È Massimo Giacon che quest’anno ha presenziato alla platea di studenti nella tradizionale Lezione alla rovescia di Cersaie, dopo Enzo Mari, Alessandro Mendini e Riccardo Dalisi. Classe 1961, Giacon lavora a Milano dal 1980 sospeso tra le diverse attività di fumettista, illustratore, designer e musicista. I suoi progetti di design per Alessi, Super-Ego Edition e altri marchi dell’arredo sono vere e proprie trasposizioni scultoree dei suoi personaggi di carta. A Ville&Casali ha raccontato quale sia il suo rapporto con il materiale ceramico.

 

1Che cosa differenzia il materiale ceramico dagli altri sul piano delle potenzialità artistiche?

Il mio rapporto con il materiale ceramico è molto particolare. Io non provengo dal mondo dell’architettura e dal design, ma il mio background è legato al fumetto e ai cartoon, per cui quando mi sono trovato a lavorare con la ceramica e la porcellana l’ho trovato il materiale ideale. Elastico, fluido, lucido e brillante, esattamente il tipo di carne da cartoon che mi è congeniale.

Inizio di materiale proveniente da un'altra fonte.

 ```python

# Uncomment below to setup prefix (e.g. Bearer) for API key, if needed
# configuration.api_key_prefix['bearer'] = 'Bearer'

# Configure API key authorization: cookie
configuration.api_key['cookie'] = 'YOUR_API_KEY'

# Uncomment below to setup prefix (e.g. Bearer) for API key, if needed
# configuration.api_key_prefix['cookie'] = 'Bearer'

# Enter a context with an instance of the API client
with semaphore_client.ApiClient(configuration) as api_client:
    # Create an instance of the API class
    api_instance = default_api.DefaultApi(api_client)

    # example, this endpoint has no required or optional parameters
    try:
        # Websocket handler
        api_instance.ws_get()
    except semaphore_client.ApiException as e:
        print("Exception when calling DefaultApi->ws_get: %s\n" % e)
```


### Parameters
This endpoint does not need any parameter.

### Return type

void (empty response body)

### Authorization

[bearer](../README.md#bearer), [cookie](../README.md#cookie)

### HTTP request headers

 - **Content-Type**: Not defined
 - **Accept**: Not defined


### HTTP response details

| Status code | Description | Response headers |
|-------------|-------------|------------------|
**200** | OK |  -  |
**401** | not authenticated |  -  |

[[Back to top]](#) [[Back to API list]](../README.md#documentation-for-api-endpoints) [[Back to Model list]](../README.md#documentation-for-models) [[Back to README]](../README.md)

Qual è il lavoro di design in ceramica che l’ha stimolata maggiormente?

Devo dire che la mia serie “The Pop will eat Himself”, (delle sculture in ceramica a tiratura limitata realizzate per Super – Ego), resta il lavoro da me più amato. Parte da un’operazione artistica, dei disegni su carta e su supporto digitale, che con il tempo si sono trasformati in qualcosa di solido e tangibile, e c’è sempre qualcosa di magico in tutto ciò. Sono personaggi apparentemente teneri e comici che contengono elementi inquietanti, disturbanti. Quel misto di ingenuità e cattiveria che contraddistingue buona parte della mia produzione creativa.

Qual è il futuro di questo materiale?

Questa è una bella domanda, lavorando con i ceramisti mi accorgo sempre di più che si tratta di un materiale dalle possibilità inesplorate, nei laboratori vedo pezzi e lavorazioni di scarto che mi danno moltissime idee per nuovi progetti ancora. Di recente ho lavorato a una biografia disegnata su Sottsass, e guardando le sue ceramiche mi sono accorto del grande stimolo che questo materiale aveva dato al suo lavoro, e di come lui avesse spinto la ceramica su strade inusuali e sorprendenti, strade ancora lunghe da percorrere.

Design e bagno, come concepisce questo binomio?

Con un certo affetto. I miei primi oggetti di design “vero” per una produzione industriale li ho disegnati proprio per il bagno Alessi. Erano oggetti molto standard: un soap dispencer e un tappo per la vasca da bagno. Cosa inventarsi di nuovo con queste tipologie? Mr. Cold e Mr. Suicide furono la mia risposta birichina.